# [AIM OF THE TASK]
Read the records below and copy each line that contains "than".

# [DATASET ENTRIES]
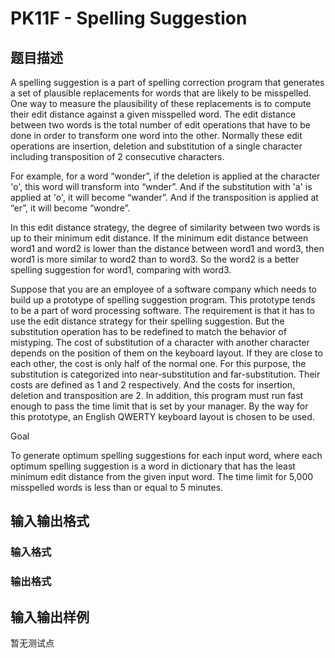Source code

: # PK11F - Spelling Suggestion

## 题目描述

A spelling suggestion is a part of spelling correction program that generates a set of plausible replacements for words that are likely to be misspelled. One way to measure the plausibility of these replacements is to compute their edit distance against a given misspelled word. The edit distance between two words is the total number of edit operations that have to be done in order to transform one word into the other. Normally these edit operations are insertion, deletion and substitution of a single character including transposition of 2 consecutive characters.

For example, for a word “wonder”, if the deletion is applied at the character 'o', this word will transform into “wnder”. And if the substitution with 'a' is applied at 'o', it will become “wander”. And if the transposition is applied at “er”, it will become “wondre”.

In this edit distance strategy, the degree of similarity between two words is up to their minimum edit distance. If the minimum edit distance between word1 and word2 is lower than the distance between word1 and word3, then word1 is more similar to word2 than to word3. So the word2 is a better spelling suggestion for word1, comparing with word3.

Suppose that you are an employee of a software company which needs to build up a prototype of spelling suggestion program. This prototype tends to be a part of word processing software. The requirement is that it has to use the edit distance strategy for their spelling suggestion. But the substitution operation has to be redefined to match the behavior of mistyping. The cost of substitution of a character with another character depends on the position of them on the keyboard layout. If they are close to each other, the cost is only half of the normal one. For this purpose, the substitution is categorized into near-substitution and far-substitution. Their costs are defined as 1 and 2 respectively. And the costs for insertion, deletion and transposition are 2. In addition, this program must run fast enough to pass the time limit that is set by your manager. By the way for this prototype, an English QWERTY keyboard layout is chosen to be used.

Goal

To generate optimum spelling suggestions for each input word, where each optimum spelling suggestion is a word in dictionary that has the least minimum edit distance from the given input word. The time limit for 5,000 misspelled words is less than or equal to 5 minutes.

## 输入输出格式

### 输入格式

### 输出格式

## 输入输出样例

暂无测试点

# [RESULT OF THE EXERCISE]
In this edit distance strategy, the degree of similarity between two words is up to their minimum edit distance. If the minimum edit distance between word1 and word2 is lower than the distance between word1 and word3, then word1 is more similar to word2 than to word3. So the word2 is a better spelling suggestion for word1, comparing with word3.
To generate optimum spelling suggestions for each input word, where each optimum spelling suggestion is a word in dictionary that has the least minimum edit distance from the given input word. The time limit for 5,000 misspelled words is less than or equal to 5 minutes.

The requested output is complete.